Faltando en la acción ejercitada en la demanda el requisito de la relación de causalidad, sólo cabe su desestimación.
OCTAVO: De conformidad con el art. 139.1 de la Ley de la Jurisdicción Contencioso Administrativa de 1998 , no se hace un especial pronunciamiento sobre las costas procesales causadas en esta instancia, al no apreciarse temeridad ni mala fe en ninguna de las partes.
Fallo
Que DESESTIMANDO el presente recurso contencioso administrativo nº 429/06, interpuesto por la Procuradora de los Tribunales doña Almudena Gil Segura, en nombre y representación de don Rodrigo , contra la desestimación presunta por silencio de su reclamación por responsabilidad patrimonial de la Administración, presentada ante la Consejería de Sanidad de la Comunidad de Madrid con fecha 20 de diciembre de 2005 (posteriormente se ha ampliado el recurso a la resolución expresa, dictada por la Viceconsejera de Asistencia Sanitaria, con fecha 28 de septiembre de 2009, Orden 695/09), DEBEMOS CONFIRMAR Y CONFIRMAMOS dicha resolución por ser ajustada al ordenamiento jurídico.

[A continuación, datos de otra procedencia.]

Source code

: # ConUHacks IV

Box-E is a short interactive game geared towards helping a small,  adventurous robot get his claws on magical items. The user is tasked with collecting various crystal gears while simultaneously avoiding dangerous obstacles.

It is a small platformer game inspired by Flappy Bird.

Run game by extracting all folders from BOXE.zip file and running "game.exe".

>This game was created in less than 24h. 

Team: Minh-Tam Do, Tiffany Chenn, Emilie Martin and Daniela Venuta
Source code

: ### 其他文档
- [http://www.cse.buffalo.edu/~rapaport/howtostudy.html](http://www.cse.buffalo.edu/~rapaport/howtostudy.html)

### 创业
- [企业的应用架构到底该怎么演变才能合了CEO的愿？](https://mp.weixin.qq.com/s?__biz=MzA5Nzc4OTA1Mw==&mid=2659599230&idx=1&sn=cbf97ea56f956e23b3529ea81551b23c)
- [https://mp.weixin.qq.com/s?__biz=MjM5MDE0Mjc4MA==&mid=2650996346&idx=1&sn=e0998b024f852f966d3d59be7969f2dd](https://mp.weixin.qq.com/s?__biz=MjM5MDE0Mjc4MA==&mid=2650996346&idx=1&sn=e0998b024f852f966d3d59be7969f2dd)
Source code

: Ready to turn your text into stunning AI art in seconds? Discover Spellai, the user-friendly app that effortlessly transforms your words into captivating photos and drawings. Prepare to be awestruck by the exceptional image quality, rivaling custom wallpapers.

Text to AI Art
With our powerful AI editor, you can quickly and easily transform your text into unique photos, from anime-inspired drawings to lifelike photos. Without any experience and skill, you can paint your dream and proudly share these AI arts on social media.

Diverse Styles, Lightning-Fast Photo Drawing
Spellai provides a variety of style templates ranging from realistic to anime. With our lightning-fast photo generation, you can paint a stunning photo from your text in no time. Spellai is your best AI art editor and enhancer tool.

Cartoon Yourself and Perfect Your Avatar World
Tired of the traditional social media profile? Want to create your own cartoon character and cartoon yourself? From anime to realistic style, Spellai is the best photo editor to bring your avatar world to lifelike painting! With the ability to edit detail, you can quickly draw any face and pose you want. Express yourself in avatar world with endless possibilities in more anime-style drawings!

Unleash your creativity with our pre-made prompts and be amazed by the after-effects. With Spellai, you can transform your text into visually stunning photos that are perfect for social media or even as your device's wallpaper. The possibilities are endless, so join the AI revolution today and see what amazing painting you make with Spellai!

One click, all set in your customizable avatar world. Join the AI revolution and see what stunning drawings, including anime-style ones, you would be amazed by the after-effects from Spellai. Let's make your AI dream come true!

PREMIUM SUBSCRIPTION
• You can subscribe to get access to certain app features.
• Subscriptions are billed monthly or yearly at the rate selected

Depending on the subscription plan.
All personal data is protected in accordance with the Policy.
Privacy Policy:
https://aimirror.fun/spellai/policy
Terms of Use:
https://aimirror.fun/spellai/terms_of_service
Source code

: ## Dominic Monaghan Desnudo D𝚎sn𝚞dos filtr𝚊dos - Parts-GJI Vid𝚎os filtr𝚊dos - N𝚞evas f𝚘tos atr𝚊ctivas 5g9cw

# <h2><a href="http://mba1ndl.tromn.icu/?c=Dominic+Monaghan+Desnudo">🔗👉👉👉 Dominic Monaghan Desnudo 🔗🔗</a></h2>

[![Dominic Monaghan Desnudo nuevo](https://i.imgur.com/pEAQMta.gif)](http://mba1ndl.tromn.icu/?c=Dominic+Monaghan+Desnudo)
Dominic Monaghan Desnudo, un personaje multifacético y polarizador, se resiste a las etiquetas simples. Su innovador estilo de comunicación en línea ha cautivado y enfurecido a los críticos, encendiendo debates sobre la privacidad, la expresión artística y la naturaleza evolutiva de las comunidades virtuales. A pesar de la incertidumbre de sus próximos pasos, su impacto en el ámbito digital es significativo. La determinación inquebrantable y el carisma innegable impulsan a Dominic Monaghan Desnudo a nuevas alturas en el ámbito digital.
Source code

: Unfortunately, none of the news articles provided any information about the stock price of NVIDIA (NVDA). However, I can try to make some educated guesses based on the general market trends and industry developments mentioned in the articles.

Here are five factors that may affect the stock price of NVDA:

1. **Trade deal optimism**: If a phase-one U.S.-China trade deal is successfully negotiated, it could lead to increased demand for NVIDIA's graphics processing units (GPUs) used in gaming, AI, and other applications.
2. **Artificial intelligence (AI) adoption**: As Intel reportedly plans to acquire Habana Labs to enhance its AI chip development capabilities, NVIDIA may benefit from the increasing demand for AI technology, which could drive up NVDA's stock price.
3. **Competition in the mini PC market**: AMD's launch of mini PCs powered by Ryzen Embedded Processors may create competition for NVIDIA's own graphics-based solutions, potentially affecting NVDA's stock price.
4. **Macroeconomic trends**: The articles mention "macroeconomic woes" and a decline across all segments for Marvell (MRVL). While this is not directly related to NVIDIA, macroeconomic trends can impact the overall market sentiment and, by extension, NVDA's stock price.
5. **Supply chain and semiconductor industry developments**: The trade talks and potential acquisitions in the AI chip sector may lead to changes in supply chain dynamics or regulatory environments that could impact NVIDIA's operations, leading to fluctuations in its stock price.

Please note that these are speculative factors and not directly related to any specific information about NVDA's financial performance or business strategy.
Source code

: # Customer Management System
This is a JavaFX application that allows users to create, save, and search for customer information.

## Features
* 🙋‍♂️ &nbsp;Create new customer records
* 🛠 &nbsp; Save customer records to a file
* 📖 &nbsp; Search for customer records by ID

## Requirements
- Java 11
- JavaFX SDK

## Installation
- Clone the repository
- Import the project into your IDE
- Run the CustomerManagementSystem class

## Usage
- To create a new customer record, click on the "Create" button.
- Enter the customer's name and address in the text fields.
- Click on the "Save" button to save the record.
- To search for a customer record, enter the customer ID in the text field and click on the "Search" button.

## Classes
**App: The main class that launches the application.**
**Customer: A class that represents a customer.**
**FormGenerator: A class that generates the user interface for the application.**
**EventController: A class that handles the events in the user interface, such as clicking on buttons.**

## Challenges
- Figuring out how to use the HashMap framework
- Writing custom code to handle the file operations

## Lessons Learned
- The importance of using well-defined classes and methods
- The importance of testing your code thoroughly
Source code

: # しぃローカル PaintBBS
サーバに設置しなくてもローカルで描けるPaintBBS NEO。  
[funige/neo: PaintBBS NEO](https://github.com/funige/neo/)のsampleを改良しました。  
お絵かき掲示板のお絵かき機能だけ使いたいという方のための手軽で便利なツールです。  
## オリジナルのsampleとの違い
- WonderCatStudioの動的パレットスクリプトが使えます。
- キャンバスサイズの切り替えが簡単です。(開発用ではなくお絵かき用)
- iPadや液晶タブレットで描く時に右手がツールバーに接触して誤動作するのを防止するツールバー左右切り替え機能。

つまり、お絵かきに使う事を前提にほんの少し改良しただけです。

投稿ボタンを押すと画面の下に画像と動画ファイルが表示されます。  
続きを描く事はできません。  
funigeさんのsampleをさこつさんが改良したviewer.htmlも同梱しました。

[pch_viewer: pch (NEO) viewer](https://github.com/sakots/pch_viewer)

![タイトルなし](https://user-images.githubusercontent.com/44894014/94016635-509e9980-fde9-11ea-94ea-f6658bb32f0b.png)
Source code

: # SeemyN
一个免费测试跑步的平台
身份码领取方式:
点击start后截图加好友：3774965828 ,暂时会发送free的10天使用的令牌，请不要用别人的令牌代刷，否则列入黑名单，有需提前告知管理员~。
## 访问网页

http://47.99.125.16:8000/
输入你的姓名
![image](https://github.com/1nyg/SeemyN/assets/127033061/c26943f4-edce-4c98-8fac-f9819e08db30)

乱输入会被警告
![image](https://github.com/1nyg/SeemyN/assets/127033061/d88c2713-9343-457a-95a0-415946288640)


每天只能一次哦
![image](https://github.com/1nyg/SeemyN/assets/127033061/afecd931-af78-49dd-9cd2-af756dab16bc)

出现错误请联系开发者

No ha lugar a la imposición de las costas procesales causadas en esta instancia.
Así, por esta nuestra sentencia, juzgando, lo pronunciamos, mandamos y firmamos.
PUBLICACIÓN: Leída y publicada que ha sido la anterior sentencia en el mismo día de su fecha por la Ilma. Sra. Magistrada Dª Ángeles Huet Sande, Ponente que ha sido para la resolución del presente recurso contencioso administrativo, estando celebrando audiencia pública esta Sección, de lo que, como Secretario de la misma, doy fe.